If you had a friend visiting you, what are some of the local spots you’d want to take them around to?
Ahh man, people! I sure miss them! My boyfriend, who usually lives in New York, has been here in Dallas during quarantine and I’ve been so bummed that we can’t see a show at the Granada, a tasting at Celestial Brewing, trivia at Deep Ellum Brewing, brunch at Old Monk, or the rooftop pool at the Canvas Hotel. We’ve been enjoying lots of take out – Company Cafe, Halcyon, and HG Sply Co. have become part of a steady rotation – and we love coffee from The Merchant (and the excellent dogs we often see hanging out with their owners on their patio). I’ve also been enjoying the work of local artists and theaters that have temporarily moved their events online, especially now that we are celebrating the holidays away from home! One of my favorite holiday traditions is attending the Celebration of Lights at SMU, where I went to college. Watching the livestream this year was such a comfort! I’m looking forward to strolling around on campus now that the lights are up, and I hope to head to the Arboretum for their 12 Days of Christmas exhibit. I’m a sucker for some animatronics!
Who else deserves some credit and recognition?
I’m so grateful to those in Dallas who have taught me, hired me, advocated for me, or brought me coffee on a deadline. Every writer I’ve worked with, everyone who is unafraid to ask “what’s a dramaturg”… It’s a long, lovely list. It’s been an honor to grow a career and broaden my field in a city as artistically adventurous as Dallas.

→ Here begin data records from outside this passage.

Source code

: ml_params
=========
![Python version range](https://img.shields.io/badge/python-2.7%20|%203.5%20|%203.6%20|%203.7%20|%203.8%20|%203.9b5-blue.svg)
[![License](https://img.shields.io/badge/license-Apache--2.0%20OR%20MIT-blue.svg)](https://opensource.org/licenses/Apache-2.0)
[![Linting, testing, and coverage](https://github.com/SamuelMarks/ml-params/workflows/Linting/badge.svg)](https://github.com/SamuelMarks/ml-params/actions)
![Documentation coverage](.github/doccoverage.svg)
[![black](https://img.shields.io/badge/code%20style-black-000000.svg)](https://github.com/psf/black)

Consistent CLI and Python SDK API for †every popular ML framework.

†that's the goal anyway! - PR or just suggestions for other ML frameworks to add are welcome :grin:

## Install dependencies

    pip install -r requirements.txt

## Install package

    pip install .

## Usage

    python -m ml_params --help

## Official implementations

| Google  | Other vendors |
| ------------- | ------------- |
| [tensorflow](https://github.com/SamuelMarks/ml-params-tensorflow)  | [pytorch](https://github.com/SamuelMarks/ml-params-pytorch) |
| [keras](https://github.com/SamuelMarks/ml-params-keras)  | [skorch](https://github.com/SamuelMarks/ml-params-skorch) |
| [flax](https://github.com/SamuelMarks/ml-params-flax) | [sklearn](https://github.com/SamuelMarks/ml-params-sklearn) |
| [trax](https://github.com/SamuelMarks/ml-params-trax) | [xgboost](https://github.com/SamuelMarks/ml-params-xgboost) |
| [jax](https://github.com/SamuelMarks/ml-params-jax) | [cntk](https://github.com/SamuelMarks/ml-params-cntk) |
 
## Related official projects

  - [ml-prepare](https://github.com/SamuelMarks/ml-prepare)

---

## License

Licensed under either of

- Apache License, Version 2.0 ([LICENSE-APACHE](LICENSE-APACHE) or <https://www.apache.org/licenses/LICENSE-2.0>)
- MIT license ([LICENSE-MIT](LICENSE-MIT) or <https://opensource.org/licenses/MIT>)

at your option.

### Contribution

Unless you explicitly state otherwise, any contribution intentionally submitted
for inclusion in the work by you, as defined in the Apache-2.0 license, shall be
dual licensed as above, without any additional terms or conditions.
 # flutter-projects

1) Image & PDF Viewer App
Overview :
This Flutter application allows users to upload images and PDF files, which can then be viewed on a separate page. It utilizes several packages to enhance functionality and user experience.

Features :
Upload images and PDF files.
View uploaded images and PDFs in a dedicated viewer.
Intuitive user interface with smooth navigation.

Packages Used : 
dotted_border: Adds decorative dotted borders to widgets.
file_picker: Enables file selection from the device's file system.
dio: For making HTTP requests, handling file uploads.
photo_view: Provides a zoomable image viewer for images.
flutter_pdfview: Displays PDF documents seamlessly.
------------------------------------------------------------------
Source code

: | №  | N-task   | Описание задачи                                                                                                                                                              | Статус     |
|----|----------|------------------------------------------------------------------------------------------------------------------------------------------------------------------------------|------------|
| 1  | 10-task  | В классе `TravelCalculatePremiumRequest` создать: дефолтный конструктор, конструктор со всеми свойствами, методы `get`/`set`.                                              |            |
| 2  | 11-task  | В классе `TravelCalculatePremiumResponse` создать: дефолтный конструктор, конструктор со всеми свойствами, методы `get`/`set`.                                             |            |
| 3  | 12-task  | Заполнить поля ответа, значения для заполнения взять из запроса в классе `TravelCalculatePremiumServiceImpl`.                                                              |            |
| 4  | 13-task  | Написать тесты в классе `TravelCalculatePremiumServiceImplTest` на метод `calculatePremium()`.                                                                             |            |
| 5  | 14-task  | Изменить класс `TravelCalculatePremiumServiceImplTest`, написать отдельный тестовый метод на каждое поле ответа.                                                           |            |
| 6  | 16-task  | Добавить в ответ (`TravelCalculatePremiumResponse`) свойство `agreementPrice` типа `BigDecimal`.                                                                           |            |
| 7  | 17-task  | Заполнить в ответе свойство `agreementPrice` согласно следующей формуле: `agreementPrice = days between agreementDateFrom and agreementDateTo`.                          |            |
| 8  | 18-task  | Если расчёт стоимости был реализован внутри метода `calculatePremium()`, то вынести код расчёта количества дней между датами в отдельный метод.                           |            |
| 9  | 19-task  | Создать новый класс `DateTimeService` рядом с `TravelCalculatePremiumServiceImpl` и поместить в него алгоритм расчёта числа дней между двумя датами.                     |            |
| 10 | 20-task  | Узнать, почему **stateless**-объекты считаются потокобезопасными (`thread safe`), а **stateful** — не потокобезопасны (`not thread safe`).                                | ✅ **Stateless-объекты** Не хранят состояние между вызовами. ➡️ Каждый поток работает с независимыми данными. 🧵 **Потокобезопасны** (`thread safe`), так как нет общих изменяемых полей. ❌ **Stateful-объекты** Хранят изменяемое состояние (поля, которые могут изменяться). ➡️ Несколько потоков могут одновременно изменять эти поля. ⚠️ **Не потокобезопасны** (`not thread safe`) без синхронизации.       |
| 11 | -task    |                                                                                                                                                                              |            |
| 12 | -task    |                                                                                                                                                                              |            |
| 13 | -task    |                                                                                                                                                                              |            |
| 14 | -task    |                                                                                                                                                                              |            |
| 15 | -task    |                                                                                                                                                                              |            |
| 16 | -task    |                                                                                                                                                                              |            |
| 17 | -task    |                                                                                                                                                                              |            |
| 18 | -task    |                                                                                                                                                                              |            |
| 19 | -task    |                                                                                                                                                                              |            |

I’m also grateful for those in the industry working to make it more accessible, inclusive, and exciting on a national scale: the writers of “We See You White American Theatre,” the folks at the Literary Managers and Dramaturgs of the Americas and the National New Play Network, and so many others. I also can’t go without thanking my Producer in Residence cohort at the National New Play Network, and my classmates from my BFA program in college. We’ve Zoomed every weekend since the quarantine started. It’s such a relief to have folks who just inherently believe in you and are rooting for your success, especially in such a difficult time.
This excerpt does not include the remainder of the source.